Why Extension Is Not Enough

File extension is only text at the end of a filename. Anyone can rename malware.exe to report.pdf in seconds. Your system may still detect danger, but users often trust the visible name.

[!] Common mistake
  • Trusting only .pdf, .docx, or .jpg extension
  • Opening files from unknown senders directly
  • Skipping mismatch or warning signals
[+] Better approach
  • Check internal file signature (magic bytes)
  • Compare extension with actual detected type
  • Use trust score and risk guidance before opening

What Real File Type Means

Real type is identified from file content, usually the header bytes. These signatures are often called magic bytes.

File Type Signature (Hex) Readable Form
PDF 25 50 44 46 %PDF
PNG 89 50 4E 47 PNG header
ZIP / Office 50 4B 03 04 PK..
EXE 4D 5A MZ

If extension says one thing but signature says another, treat the file as suspicious until verified.

How to Check Real File Type (Step by Step)

1) Detect file signature

Read first bytes -> match known signatures -> detect real type

2) Compare with extension

Example: filename says .pdf, detected type says EXE -> this is a high-risk mismatch.

3) Measure confidence

High confidence (90%+) means strong signature match. Lower confidence means uncommon or partial pattern.

4) Analyze structure

For PDFs: pages, text, scripts, encryption. For archives: internal content and Office document clues.

5) Decide action

Use assistant guidance like: verify source, run OCR, compress, convert, or avoid opening.

Try it with your own file

Upload once and get real type, trust score, key finding, and recommended next steps instantly.

Open File Intelligence

How to Read Mismatch Warnings

A mismatch warning means file extension does not match real content. This is one of the most useful signals in file security triage.

[High Risk Example]

statement.pdf detected as EXE

Action: do not open directly, verify source immediately.

[Usually Safe Example]

photo.jpg detected as JPEG

Action: safe to preview, continue normal workflow.
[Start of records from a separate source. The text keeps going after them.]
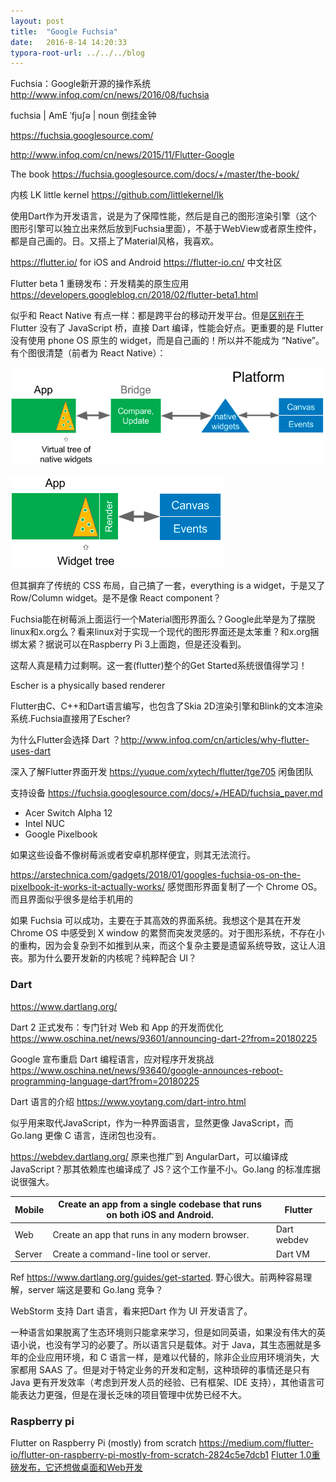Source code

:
 ```yaml
---
layout: post
title:  "Google Fuchsia"
date:   2016-8-14 14:20:33
typora-root-url: ../../../blog
---
```


Fuchsia：Google新开源的操作系统 <http://www.infoq.com/cn/news/2016/08/fuchsia> 

fuchsia | AmE ˈfjuʃə | noun 倒挂金钟 

<https://fuchsia.googlesource.com/>

<http://www.infoq.com/cn/news/2015/11/Flutter-Google>

The book <https://fuchsia.googlesource.com/docs/+/master/the-book/> 

内核 LK little kernel <https://github.com/littlekernel/lk> 

使用Dart作为开发语言，说是为了保障性能，然后是自己的图形渲染引擎（这个图形引擎可以独立出来然后放到Fuchsia里面），不基于WebView或者原生控件，都是自己画的。日。又搭上了Material风格，我喜欢。 

<https://flutter.io/> for iOS and Android <https://flutter-io.cn/> 中文社区 

Flutter beta 1 重磅发布：开发精美的原生应用 <https://developers.googleblog.cn/2018/02/flutter-beta1.html> 

似乎和 React Native 有点一样：都是跨平台的移动开发平台。但是[区别在于](https://hackernoon.com/whats-revolutionary-about-flutter-946915b09514) Flutter 没有了 JavaScript 桥，直接 Dart 编译，性能会好点。更重要的是 Flutter 没有使用 phone OS 原生的 widget，而是自己画的！所以并不能成为 “Native”。有个图很清楚（前者为 React Native）： 

![flutter-1](/images/2016/flutter-1.png)

![flutter-2](/images/2016/flutter-2.png)

但其摒弃了传统的 CSS 布局，自己搞了一套，everything is a widget，于是又了 Row/Column widget。是不是像 React component？ 

Fuchsia能在树莓派上面运行一个Material图形界面么？Google此举是为了摆脱linux和x.org么？看来linux对于实现一个现代的图形界面还是太笨重？和x.org捆绑太紧？据说可以在Raspberry Pi 3上面跑，但是还没看到。 

这帮人真是精力过剩啊。这一套(flutter)整个的Get Started系统很值得学习！ 

Escher is a physically based renderer 

Flutter由C、C++和Dart语言编写，也包含了Skia 2D渲染引擎和Blink的文本渲染系统.Fuchsia直接用了Escher? 

为什么Flutter会选择 Dart ？<http://www.infoq.com/cn/articles/why-flutter-uses-dart> 

深入了解Flutter界面开发 <https://yuque.com/xytech/flutter/tge705> 闲鱼团队 

支持设备 <https://fuchsia.googlesource.com/docs/+/HEAD/fuchsia_paver.md> 

* Acer Switch Alpha 12 
* Intel NUC 
* Google Pixelbook 

 如果这些设备不像树莓派或者安卓机那样便宜，则其无法流行。 

<https://arstechnica.com/gadgets/2018/01/googles-fuchsia-os-on-the-pixelbook-it-works-it-actually-works/> 感觉图形界面复制了一个 Chrome OS。而且界面似乎很多是给手机用的 

如果 Fuchsia 可以成功，主要在于其高效的界面系统。我想这个是其在开发 Chrome OS 中感受到 X window 的累赘而突发灵感的。对于图形系统，不存在小的重构，因为会复杂到不如推到从来，而这个复杂主要是遗留系统导致，这让人沮丧。那为什么要开发新的内核呢？纯粹配合 UI？ 

### Dart

<https://www.dartlang.org/>

Dart 2 正式发布：专门针对 Web 和 App 的开发而优化 <https://www.oschina.net/news/93601/announcing-dart-2?from=20180225> 

Google 宣布重启 Dart 编程语言，应对程序开发挑战  <https://www.oschina.net/news/93640/google-announces-reboot-programming-language-dart?from=20180225> 

Dart 语言的介绍 <https://www.yoytang.com/dart-intro.html> 

似乎用来取代JavaScript，作为一种界面语言，显然更像 JavaScript，而 Go.lang 更像 C 语言，连闭包也没有。 

<https://webdev.dartlang.org/> 原来也推广到 AngularDart，可以编译成 JavaScript？那其依赖库也编译成了 JS？这个工作量不小。Go.lang 的标准库据说很强大。 

| Mobile | Create an app from a single codebase that runs on both iOS and Android. | Flutter |
| ------ | ------ | ------ |
| Web    | Create an app that runs in any modern browser. | Dart webdev |
| Server | Create a command-line tool or server.| Dart VM|

Ref <https://www.dartlang.org/guides/get-started>. 野心很大。前两种容易理解，server 端这是要和 Go.lang 竞争？ 

WebStorm 支持 Dart 语言，看来把Dart 作为 UI 开发语言了。 

一种语言如果脱离了生态环境则只能拿来学习，但是如同英语，如果没有伟大的英语小说，也没有学习的必要了。所以语言只是载体。对于 Java，其生态圈就是多年的企业应用环境，和 C 语言一样，是难以代替的，除非企业应用环境消失，大家都用 SAAS 了。但是对于特定业务的开发和定制，这种琐碎的事情还是只有 Java 更有开发效率（考虑到开发人员的经验、已有框架、IDE 支持），其他语言可能表达力更强，但是在漫长乏味的项目管理中优势已经不大。 

### Raspberry pi
Flutter on Raspberry Pi (mostly) from scratch <https://medium.com/flutter-io/flutter-on-raspberry-pi-mostly-from-scratch-2824c5e7dcb1>
[Flutter 1.0重磅发布，它还想做桌面和Web开发](https://mp.weixin.qq.com/s/dRHHn9vtCsYBgq2RrVlDAQ)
The key is not panic - it is verification. Mismatch does not always mean malware, but it always means you should pause and confirm.

Trust Score and Risk Levels

A useful file assistant should not stop at detection. It should convert analysis into a practical risk message.

Level Meaning Recommended Action
SAFE Signature valid, known format, no risky indicators Open normally
CAUTION Some inconsistency (encryption, low confidence, minor warning) Verify source before using
RISKY Mismatch, unknown format, corruption, or script risk Avoid opening until verified

Preview and Corruption Checks

Good assistants also show whether a file is usable. Header-only detection is not enough if the file is truncated.

  • PDF integrity: check for EOF marker
  • Image integrity: check end markers like IEND or EOI
  • ZIP integrity: verify central directory record
  • Unknown signature + broken structure: treat as potentially corrupted
[Quick decision rule]

If real type is unknown and integrity checks fail, do not trust the file for production use.

Best Practices Before Opening Any File

  1. Check real type from signature, not extension.
  2. Review mismatch warnings first.
  3. Look at trust/risk message before opening.
  4. Preview safely when possible (image/PDF first page).
  5. If risky, verify sender in a second channel.
  6. For scanned documents, run OCR before text extraction.

Need a fast real-type check?

Use UniDoc File Intelligence to detect true format, trust level, and next best action in one view.

Analyze File Now

FAQ: Real File Type Detection

Can I trust file extension alone?

No. Extension can be renamed easily and should never be your only check.

Is magic byte detection accurate?

Yes, for known formats it is highly reliable and should be your first validation step.

What if the tool says "unknown format"?

It may be proprietary, encrypted, or corrupted. Verify source and avoid opening blindly.

Can a file be valid but still risky?

Yes. For example, a valid PDF can still include scripts or suspicious embedded content.